A PhD student reached out a couple of weeks ago because the dehydrator stopped during execution and she wasn’t sure why and how to get the data she needed. As always, I am going to obscure the data that our users are asking about – so in the example below I am going to use Executive Compensation since that is part of our normal processing.
The root cause of the failure was fascinating – there were html comments as children of td elements in the source tables she was trying to normalize. I had never even thought of that and so our parser crashed on her. The standard procedure has been to read the log, find the last file parsed, then use that to identify the next one and remove it as the crash would have been caused by that file. Since this was parallel to some work I have been focused on for a while I decided to use her problem as a test bed for some improvements that have been needed.
First, I changed our sanitizer to anticipate comments as children of any elements not just the table element (which is all I had ever seen before). So those would not be a problem. But I also decided that we could better handle ‘failed’ cases. Previously if the error was related to something that we anticipated the hydrator wrote to the log file that the processing failed for some unspecified error. Below is a screenshot with an example of this prior treatment highlighted.
When this happened we just passed the file and you had to identify these and manually do something to capture the data. Now we are parsing these files without any attempt to identify the column headings. When we have a failed file we are now writing the rows of data from the html into a csv file cleverly named hydrator-{n}-non-rectangular-summary-data.csv where the n represents the hydration attempt in that particular folder. All we are doing is stacking the content. We are actually writing the content one failed file at a time and this was deliberate. I was mulling this over and was initially going to write everything at the end with uniform column headings but we cannot necessarily expect the data in column 3 for CIK 1234567 to be the same for CIK 7653421. So we write in a new set of column headings for each individual file that gets diverted to this part of the processor. Here is the new log entry for the table that was flagged above:
Below is an image of the content from that file after it has been stacked in the non-rectangular-summary-data.csv file. When I took the screenshot I also included the next file to hopefully add additional context to my observation above. That it is a reach to try to predict what values belong in which column when considering the entire universe of tables and data types that you might be extracting. This is why we stack them in this manner.
For testing, I pulled 10,364 executive compensation snips. There were 186 that failed on the first pass and the data from those files was accurately deposited in the new csv file. I should be careful here, I did not inspect each of the rows of the 186 source files to compare those to the corresponding rows in the csv file. I checked this one to confirm the data was accurately deposited and about five others. I hope I am not caught later with inaccuracies. If so I will try to address.
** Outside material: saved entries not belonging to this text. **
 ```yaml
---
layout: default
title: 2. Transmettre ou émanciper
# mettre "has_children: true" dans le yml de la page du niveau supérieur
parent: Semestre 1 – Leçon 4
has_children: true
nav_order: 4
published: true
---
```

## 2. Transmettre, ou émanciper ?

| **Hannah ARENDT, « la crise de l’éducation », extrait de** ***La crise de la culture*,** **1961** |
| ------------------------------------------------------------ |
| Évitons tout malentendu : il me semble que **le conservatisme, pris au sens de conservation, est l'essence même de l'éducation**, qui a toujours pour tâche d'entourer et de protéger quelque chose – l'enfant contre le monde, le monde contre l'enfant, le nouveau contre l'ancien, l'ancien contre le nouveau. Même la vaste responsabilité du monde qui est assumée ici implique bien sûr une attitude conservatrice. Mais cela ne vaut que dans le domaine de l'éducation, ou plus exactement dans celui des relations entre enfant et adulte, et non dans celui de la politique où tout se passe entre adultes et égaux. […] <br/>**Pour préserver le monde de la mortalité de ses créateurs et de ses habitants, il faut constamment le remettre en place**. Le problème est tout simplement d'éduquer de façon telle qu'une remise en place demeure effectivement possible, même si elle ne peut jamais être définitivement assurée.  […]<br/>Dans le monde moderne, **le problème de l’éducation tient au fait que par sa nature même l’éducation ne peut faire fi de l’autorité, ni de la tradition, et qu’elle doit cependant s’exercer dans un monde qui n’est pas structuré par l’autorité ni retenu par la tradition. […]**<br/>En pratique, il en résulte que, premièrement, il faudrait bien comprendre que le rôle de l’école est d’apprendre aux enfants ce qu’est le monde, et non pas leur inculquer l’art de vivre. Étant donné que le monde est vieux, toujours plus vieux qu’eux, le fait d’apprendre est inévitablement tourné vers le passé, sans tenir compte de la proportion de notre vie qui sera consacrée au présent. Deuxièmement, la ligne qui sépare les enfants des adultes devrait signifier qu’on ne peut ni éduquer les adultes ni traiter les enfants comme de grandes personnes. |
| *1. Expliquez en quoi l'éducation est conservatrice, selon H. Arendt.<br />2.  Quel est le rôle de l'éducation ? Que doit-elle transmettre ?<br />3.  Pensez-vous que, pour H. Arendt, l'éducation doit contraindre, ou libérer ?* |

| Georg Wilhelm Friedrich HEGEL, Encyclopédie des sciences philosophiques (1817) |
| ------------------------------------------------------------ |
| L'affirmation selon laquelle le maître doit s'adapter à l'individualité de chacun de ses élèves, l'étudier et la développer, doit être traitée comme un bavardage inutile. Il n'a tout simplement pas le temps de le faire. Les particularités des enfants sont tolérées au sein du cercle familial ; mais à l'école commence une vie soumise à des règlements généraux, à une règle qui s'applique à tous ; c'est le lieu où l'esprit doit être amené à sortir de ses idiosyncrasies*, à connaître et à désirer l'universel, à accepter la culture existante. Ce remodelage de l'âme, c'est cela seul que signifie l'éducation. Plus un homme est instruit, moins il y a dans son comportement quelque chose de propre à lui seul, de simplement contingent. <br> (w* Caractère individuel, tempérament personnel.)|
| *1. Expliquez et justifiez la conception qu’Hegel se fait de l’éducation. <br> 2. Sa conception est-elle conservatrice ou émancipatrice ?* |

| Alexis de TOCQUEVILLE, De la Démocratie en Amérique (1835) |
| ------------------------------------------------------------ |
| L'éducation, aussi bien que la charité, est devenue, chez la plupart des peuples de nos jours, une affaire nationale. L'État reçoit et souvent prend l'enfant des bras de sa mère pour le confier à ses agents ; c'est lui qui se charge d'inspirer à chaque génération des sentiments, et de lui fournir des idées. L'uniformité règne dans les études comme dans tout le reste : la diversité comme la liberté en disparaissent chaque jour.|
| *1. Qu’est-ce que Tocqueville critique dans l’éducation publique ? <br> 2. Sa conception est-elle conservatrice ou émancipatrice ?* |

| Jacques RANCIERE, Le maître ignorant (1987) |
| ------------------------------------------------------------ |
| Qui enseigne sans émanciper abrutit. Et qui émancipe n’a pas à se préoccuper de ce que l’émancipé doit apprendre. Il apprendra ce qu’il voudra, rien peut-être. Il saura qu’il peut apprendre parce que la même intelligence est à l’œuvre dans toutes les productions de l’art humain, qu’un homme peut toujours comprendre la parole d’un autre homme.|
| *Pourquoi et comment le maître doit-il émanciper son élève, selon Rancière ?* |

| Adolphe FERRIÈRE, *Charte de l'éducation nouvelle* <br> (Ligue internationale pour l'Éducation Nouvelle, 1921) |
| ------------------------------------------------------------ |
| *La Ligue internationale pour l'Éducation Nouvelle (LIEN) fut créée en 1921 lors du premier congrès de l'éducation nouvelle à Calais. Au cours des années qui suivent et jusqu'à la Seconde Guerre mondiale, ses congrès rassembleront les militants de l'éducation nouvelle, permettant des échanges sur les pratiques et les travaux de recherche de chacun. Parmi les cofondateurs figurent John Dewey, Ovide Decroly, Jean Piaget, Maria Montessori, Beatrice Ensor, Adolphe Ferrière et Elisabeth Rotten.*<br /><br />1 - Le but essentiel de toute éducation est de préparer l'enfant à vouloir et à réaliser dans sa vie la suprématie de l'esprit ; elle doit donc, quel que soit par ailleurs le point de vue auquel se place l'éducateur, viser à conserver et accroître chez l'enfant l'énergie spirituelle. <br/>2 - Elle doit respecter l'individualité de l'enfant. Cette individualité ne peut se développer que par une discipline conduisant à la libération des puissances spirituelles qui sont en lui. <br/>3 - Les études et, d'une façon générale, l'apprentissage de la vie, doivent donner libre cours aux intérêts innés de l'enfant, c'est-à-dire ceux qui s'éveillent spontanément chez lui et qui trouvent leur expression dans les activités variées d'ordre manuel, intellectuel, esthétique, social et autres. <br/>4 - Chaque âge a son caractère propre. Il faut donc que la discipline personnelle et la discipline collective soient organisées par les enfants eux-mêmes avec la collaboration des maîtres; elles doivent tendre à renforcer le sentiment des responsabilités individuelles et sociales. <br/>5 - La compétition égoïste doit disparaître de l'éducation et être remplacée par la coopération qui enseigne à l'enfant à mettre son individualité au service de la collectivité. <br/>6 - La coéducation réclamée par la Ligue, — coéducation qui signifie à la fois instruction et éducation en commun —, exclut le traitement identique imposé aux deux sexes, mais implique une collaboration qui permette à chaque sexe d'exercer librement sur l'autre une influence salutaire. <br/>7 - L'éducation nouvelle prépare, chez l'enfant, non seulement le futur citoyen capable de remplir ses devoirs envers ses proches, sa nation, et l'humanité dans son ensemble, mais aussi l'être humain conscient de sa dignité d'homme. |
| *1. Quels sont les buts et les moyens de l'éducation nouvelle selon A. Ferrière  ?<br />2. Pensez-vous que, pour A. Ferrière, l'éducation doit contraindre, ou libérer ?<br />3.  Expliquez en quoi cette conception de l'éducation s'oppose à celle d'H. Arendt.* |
I did some additional re-engineering of the table parsers in the dehydrator. When I received the email from the PhD student I had been spending quite a bit of time looking at tables and code. To identify the column headings in a file we start with trying to use deterministic characteristics of the html. There are two that we have historically relied on. One is the presence of comments that define the column heading rows and the other is the presence of th elements in the rows. However, historically these have been infrequently used. We process thousands of tables each month and we do look closely at their construction and structure. We have noticed additional class attributes that have become more common that are also very deterministic identifiers of column heading boundaries. I included a new parser step that evaluates the existence of these attributes and assigns them a higher priority for helping set those boundaries. With this new parser step approximately 20% of the table column headings are parsed deterministically as opposed to less than 3% before when the only deterministic identifiers were comments and th elements.
If a table does not have deterministic indicators of column headings we then use a series of heuristics. I am not going to share much about those as I consider those to be our ‘secret-sauce’. But I was watching an Apple TV show called Severance one night after wrestling with how to implement more refined heuristics. If you have watched the show, the employees look at numbers for patterns. I ended up deciding to build my own Severance tool to integrate into the dehydrator to test for patterns that would help us deliver better results to you. It is working and it has made it easier to tweak some of our heuristic separators. I have some more on the way. Prior to this update we had four classes of markers, we now have six and I am working on three more. These will slow down dehydration – this new build added four minutes to parsing my sample folder but the results are great – it reduced the number of column headings from over 2,000 in this sample to 1,600 and I hope in the next build to reduce it even more significantly.
This update should be fully available by Monday 10/27. I will post about the next update when it is ready.